How important is good posture to your health?

Make sure you’re no slouch with our tips to improve your posture


As kids, we were always being told to sit up straight. Yet as we grew up, left home and settled into desk jobs and becoming couch potatoes, something slipped – and it’s our posture.

You might not give it a second thought, as you type hunched over your desk, or sit eating dinner with shoulders slumped.

But from your bad back to your niggling neck, your poor posture might be more harmful than you think, says physiotherapist Amy Gilbert.

Root causes

“Hundreds of years ago, we never sat down, we were always hunting and fighting; but now modern technology has encouraged us to spend the majority of our day sitting,”
Amy comments.

A generation glued to our iPhones, the desk job has seen a firm end to our hunter-gatherer days, and with it, a steep rise in joint and muscular pain.

“A good 50 to 60 percent of my caseload is postural,” says Amy. “The most common things I see in practice are neck and lower back pain.
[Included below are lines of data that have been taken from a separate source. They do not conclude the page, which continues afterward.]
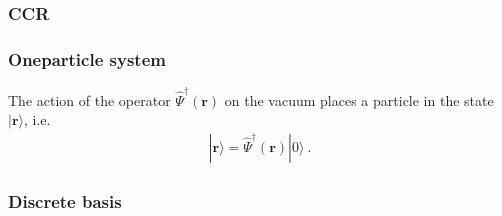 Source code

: \documentclass[letterpaper,10pt,english]{jupyterBook}
\begin{document}
\subsubsection{CCR}
\label{\detokenize{ch/quantum-mechanics/many-body/quantum-fields:ccr}}

\subsubsection{One\sphinxhyphen{}particle system}
\label{\detokenize{ch/quantum-mechanics/many-body/quantum-fields:one-particle-system}}
\sphinxAtStartPar
{} The action of the operator \(\hat{\Psi}^\dagger(\mathbf{r})\) on the vacuum places a particle in the state \(| \mathbf{r} \rangle\), i.e.
\begin{equation}\label{equation:ch/quantum-mechanics/many-body/quantum-fields:eq:second-quantization:field:r-1}
\begin{split}| \mathbf{r} \rangle = \hat{\Psi}^\dagger(\mathbf{r}) | 0 \rangle \ .\end{split}
\end{equation}\subsubsection*{Discrete basis}
\end{document}
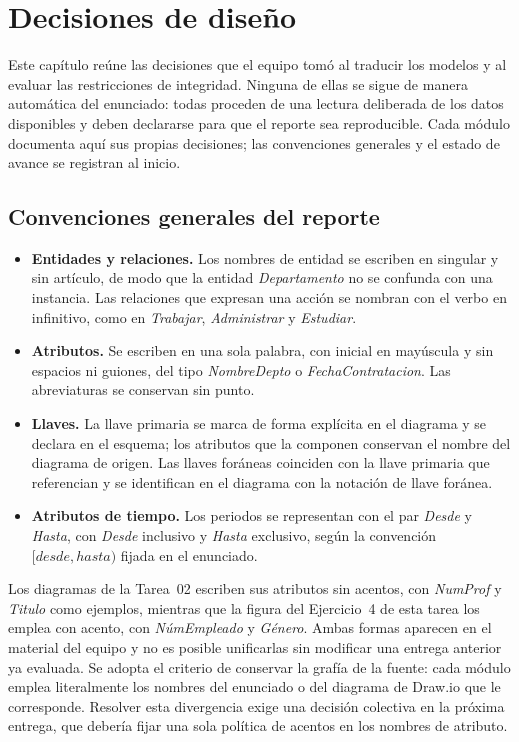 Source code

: \section{Decisiones de diseño}

Este capítulo reúne las decisiones que el equipo tomó al traducir los modelos y
al evaluar las restricciones de integridad. Ninguna de ellas se sigue de manera
automática del enunciado: todas proceden de una lectura deliberada de los datos
disponibles y deben declararse para que el reporte sea reproducible. Cada
módulo documenta aquí sus propias decisiones; las convenciones generales y el
estado de avance se registran al inicio.

\subsection{Convenciones generales del reporte}

\begin{itemize}
  \item \textbf{Entidades y relaciones.} Los nombres de entidad se escriben en
        singular y sin artículo, de modo que la entidad \emph{Departamento} no
        se confunda con una instancia. Las relaciones que expresan una acción
        se nombran con el verbo en infinitivo, como en \emph{Trabajar},
        \emph{Administrar} y \emph{Estudiar}.
  \item \textbf{Atributos.} Se escriben en una sola palabra, con inicial en
        mayúscula y sin espacios ni guiones, del tipo \emph{NombreDepto} o
        \emph{FechaContratacion}. Las abreviaturas se conservan sin punto.
  \item \textbf{Llaves.} La llave primaria se marca de forma explícita en el
        diagrama y se declara en el esquema; los atributos que la componen
        conservan el nombre del diagrama de origen. Las llaves foráneas
        coinciden con la llave primaria que referencian y se identifican en el
        diagrama con la notación de llave foránea.
  \item \textbf{Atributos de tiempo.} Los periodos se representan con el par
        \emph{Desde} y \emph{Hasta}, con \emph{Desde} inclusivo y \emph{Hasta}
        exclusivo, según la convención $[desde, hasta)$ fijada en el enunciado.
\end{itemize}

\begin{conceptobox}
Los diagramas de la Tarea~02 escriben sus atributos sin acentos, con
\emph{NumProf} y \emph{Titulo} como ejemplos, mientras que la figura del
Ejercicio~4 de esta tarea los emplea con acento, con \emph{NúmEmpleado} y
\emph{Género}. Ambas formas aparecen en el material del equipo y no es posible
unificarlas sin modificar una entrega anterior ya evaluada. Se adopta el
criterio de conservar la grafía de la fuente: cada módulo emplea literalmente
los nombres del enunciado o del diagrama de Draw.io que le corresponde.
Resolver esta divergencia exige una decisión colectiva en la próxima entrega,
que debería fijar una sola política de acentos en los nombres de atributo.
\end{conceptobox}

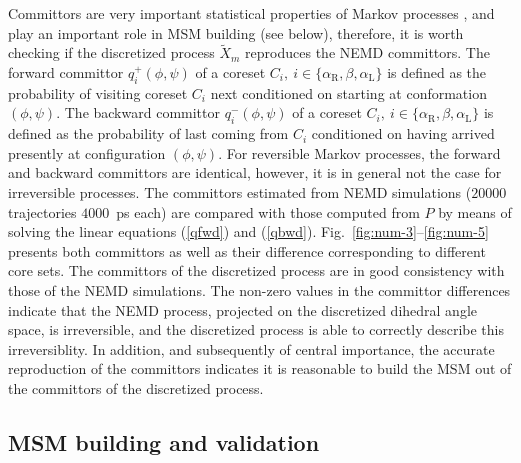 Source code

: \documentclass[aps, pre, preprint,unsortedaddress,a4paper,onecolumn]{revtex4}
\newcommand{\fwd}[0]{+}
\newcommand{\bwd}[0]{-}
\newcommand{\confaa}[0]{{\alpha_{\textrm{R}}}}
\newcommand{\confc}[0]{{\alpha_{\textrm{L}}}}
\begin{document}
Committors are very important statistical properties of Markov processes \cite{PrinzHeldSmithNoe_Committorprep,PNAS09}, and play
an important role in MSM building \cite{A19-31,A19-29,djurdjevac2010markov} (see below), therefore, it is worth
checking if the discretized process $\tilde X_m$ reproduces the NEMD committors.
The forward committor $q^\fwd_i(\phi,\psi)$ of a coreset $C_i,\
i\in\{\confaa, \beta, \confc\}$ is defined as the probability of
visiting coreset $C_i$ next conditioned on starting at conformation
$(\phi,\psi)$.  The backward committor $q^\bwd_i(\phi,\psi)$ of a
coreset $C_i,\ i\in\{\confaa, \beta, \confc\}$ is defined as the
probability of last coming from $C_i$ conditioned on having arrived presently at
configuration $(\phi,\psi)$.
For reversible Markov processes, the
forward and backward committors are identical, however, it is in
general not the case for irreversible processes.
The committors estimated from NEMD simulations ($20000$ trajectories $4000$~ps each) are compared with
those computed from $P$ by means of solving the linear equations (\ref{qfwd}) and (\ref{qbwd}).
Fig.~\ref{fig:num-3}--\ref{fig:num-5} presents both
committors as well as their difference corresponding to different core sets.
The committors of the discretized process are in good consistency with those of
the NEMD simulations. The non-zero values in the committor differences
indicate that the NEMD process, projected on the discretized
dihedral angle space, is irreversible, and
the discretized process is able to correctly describe this irreversiblity.
In addition, and subsequently of central importance, the accurate reproduction of the committors indicates it is reasonable to build the 
MSM out of the committors of the  discretized process.



\subsection{MSM building and validation}
\end{document}
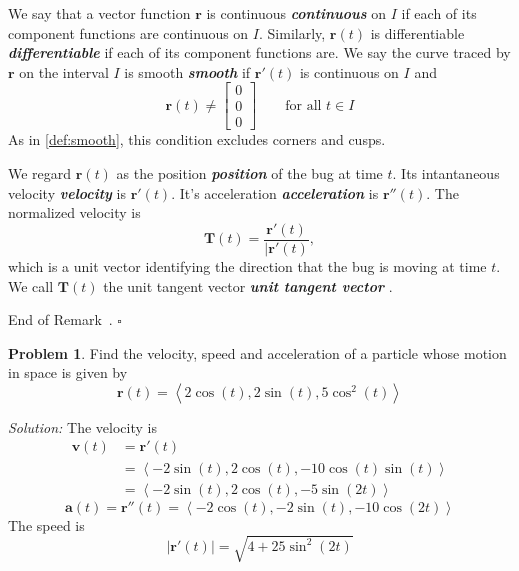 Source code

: \documentclass[10pt]{article}
\DeclareRobustCommand{\demph}[1]{%
  \ifmmode
  {\color{Blue}#1}%
  \else
  {\color{Blue}\bfseries\slshape #1}%
  \fi
}
\newtheorem{remark}[theorem]{Remark}
\theoremstyle{definition}
\newtheorem{problem}[theorem]{Problem}
\renewenvironment{remark}
{\begin{oldremark}} 
  {\par\smallskip\hfill   End of Remark~\theremark. $\square$    \par\end{oldremark}}
\newcommand{\1}[1]{\textbf{1}_{\left[#1\right]}} %
\begin{document}
We say that a vector function $\boldsymbol{r}$ is \demph{continuous} on $I$ if
each of its component functions are continuous on $I$. Similarly,
$\boldsymbol{r}(t)$ is \demph{differentiable} if each of its component
functions are. We say the curve traced by $\boldsymbol{r}$ on the interval $I$
is \demph{smooth} if $\boldsymbol{r}'(t)$ is continuous on $I$ and
\begin{equation*}
  \boldsymbol{r}(t)\neq
  \begin{bmatrix}
    0\\0\\0
  \end{bmatrix}
  \qquad \text{for all }t\in I
\end{equation*}
As in \cref{def:smooth}, this condition excludes corners and cusps.

\begin{remark}[Interpretation]
  We regard $\boldsymbol{r}(t)$ as the \demph{position} of the bug at time $t$. Its
  intantaneous \demph{velocity} is $\boldsymbol{r}'(t)$. It's
  \demph{acceleration} is $\boldsymbol{r}''(t)$. The normalized velocity is
  \begin{equation*}
    \boldsymbol{T}(t) = \frac{\boldsymbol{r}'(t)}{|\boldsymbol{r}'(t)},
  \end{equation*}
  which is a unit vector identifying the direction that the bug is moving at
  time $t$. We call $\boldsymbol{T}(t)$ the \demph{unit tangent vector}.
\end{remark}




\begin{problem}
  Find the velocity, speed and acceleration of a particle whose motion in
  space is given by
  \begin{equation*}
    \boldsymbol{r}(t) = \left\langle 2\cos(t), 2\sin(t), 5\cos^{2}(t) \right\rangle 
  \end{equation*}


  \textit{Solution:} The velocity is
  \begin{align*}
    \boldsymbol{v}(t) 
    &= \boldsymbol{r}'(t) \\
    &= \left\langle -2\sin(t), 2\cos(t), -10\cos(t)\sin(t) \right\rangle \\
    &= \left\langle -2\sin(t), 2\cos(t), -5\sin(2t) \right\rangle
  \end{align*}
  \begin{equation*}
    \boldsymbol{a}(t) = \boldsymbol{r}''(t) = \left\langle -2\cos(t), -2\sin(t),  -10\cos(2t)\right\rangle 
  \end{equation*}
  The speed is
  \begin{equation*}
    |\boldsymbol{r}'(t)| = \sqrt{4+25\sin^{2}(2t)}
  \end{equation*}
\end{problem}
\end{document}
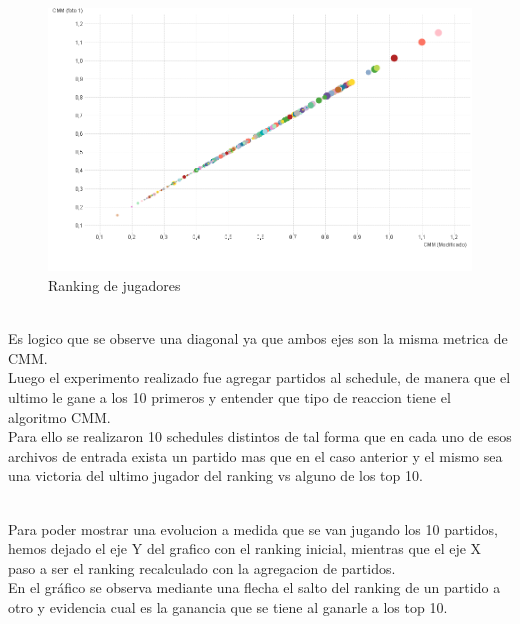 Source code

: \begin{figure}[H]
\centering
\includegraphics[width=1\textwidth]{IMG/comparativa cmm -cmm foto 0.png}
\caption{Ranking de jugadores}
\label{fig:Ranking de jugadores}
\end{figure}

\\
Es logico que se observe una diagonal ya que ambos ejes son la misma metrica de CMM.
\\
Luego el experimento realizado fue agregar partidos al schedule, de manera que el ultimo le gane a los 10 primeros y entender que tipo de reaccion tiene el algoritmo CMM.
\\
Para ello se realizaron 10 schedules distintos de tal forma que en cada uno de esos archivos de entrada exista un partido mas que en el caso anterior y
el mismo sea una victoria del ultimo jugador del ranking vs alguno de los top 10.

\\
Para poder mostrar una evolucion a medida que se van jugando los 10 partidos, hemos dejado el eje Y del grafico con el ranking inicial, mientras que el eje X paso a ser el ranking recalculado con la agregacion de partidos.\\
En el gráfico se observa mediante una flecha el salto del ranking de un partido a otro y evidencia cual es la ganancia que se tiene al ganarle a los top 10. 
\\

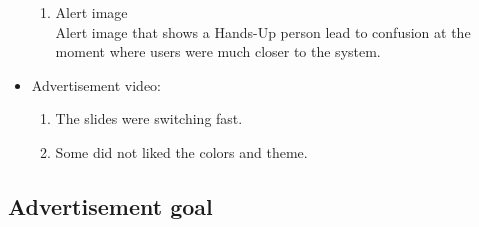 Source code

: \begin{itemize}
\begin{enumerate}
\item	Alert image \\
Alert image that shows a Hands-Up person lead to confusion at the moment where users were much closer to the system.
\end{enumerate}

\item Advertisement video: \\
\begin{enumerate}
\item The slides were switching fast.
\item Some did not liked the colors and theme. 
\end{enumerate}


\end{itemize}

\subsection{Advertisement goal}


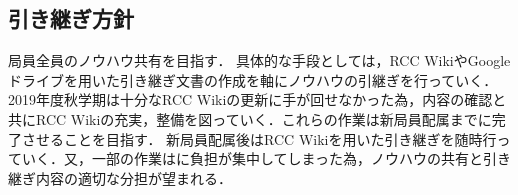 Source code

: \subsection*{引き継ぎ方針}

局員全員のノウハウ共有を目指す．
具体的な手段としては，RCC WikiやGoogleドライブを用いた引き継ぎ文書の作成を軸にノウハウの引継ぎを行っていく．2019年度秋学期は十分なRCC Wikiの更新に手が回せなかった為，内容の確認と共にRCC Wikiの充実，整備を図っていく．これらの作業は新局員配属までに完了させることを目指す．
新局員配属後はRCC Wikiを用いた引き継ぎを随時行っていく．又，一部の作業は\thirdGrade{}に負担が集中してしまった為，ノウハウの共有と引き継ぎ内容の適切な分担が望まれる．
“What’s happening is that our anterior chain muscles (the muscles on the front of your body including your pectorals and core) have become tight and short as we’ve developed those hunched shoulders, while our posterior muscles get weak and lengthened – and then we can develop a lot of problems.

“Just on your muscular system, bad posture causes long-term tightness and trigger points, a tight knot in the muscle,” Amy continues. “A muscle is meant to activate and support
your joint system, but if it’s tight all the time, it pulls on them.

“This can cause things like impingement, where the muscles change the actual position of the joint.”

And from impingement to disk herniation, not sitting properly can cause lifelong issues.

“This doesn’t happen within a week,” Amy adds. “This is years of prolonged sitting. We all think it doesn’t matter.

“This all sounds really negative,” she laughs, “but the wonderful thing is that it’s correctable with exercise and advice.”


Straightening up

So, how do you fix a whole lifetime of slouching?

“I advise people to get a standing desk or use an exercise ball to sit on in the workplace,” Amy says. “You need to actually use your muscles to sit – and if you don’t use them on a Swiss ball, you’re going to fall off.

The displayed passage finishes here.